- _WHAT THE EXERCISE ASKS_:
An exact copy of all records is expected, minus the images.

- - - - - - -

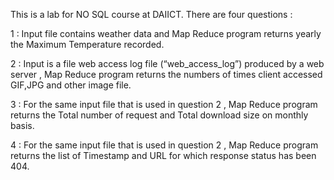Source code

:This is a lab for NO SQL course at DAIICT.
There are four questions :

1 : Input file contains weather data and Map Reduce program returns yearly the Maximum Temperature recorded.

2 : Input is a file web access log file (“web_access_log”) produced by a web server , Map Reduce program returns the numbers of times client accessed GIF,JPG and other image file.

3 : For the same input file that is used in question 2 , Map Reduce program returns the Total number of request and Total download size on monthly basis.

4 : For the same input file that is used in question 2 , Map Reduce program returns the list of Timestamp and URL for which response status has been 404.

- - - - - - -

- _EXERCISE SOLUTION_:
Source code

:This is a lab for NO SQL course at DAIICT.
There are four questions :

1 : Input file contains weather data and Map Reduce program returns yearly the Maximum Temperature recorded.

2 : Input is a file web access log file (“web_access_log”) produced by a web server , Map Reduce program returns the numbers of times client accessed GIF,JPG and other image file.

3 : For the same input file that is used in question 2 , Map Reduce program returns the Total number of request and Total download size on monthly basis.

4 : For the same input file that is used in question 2 , Map Reduce program returns the list of Timestamp and URL for which response status has been 404.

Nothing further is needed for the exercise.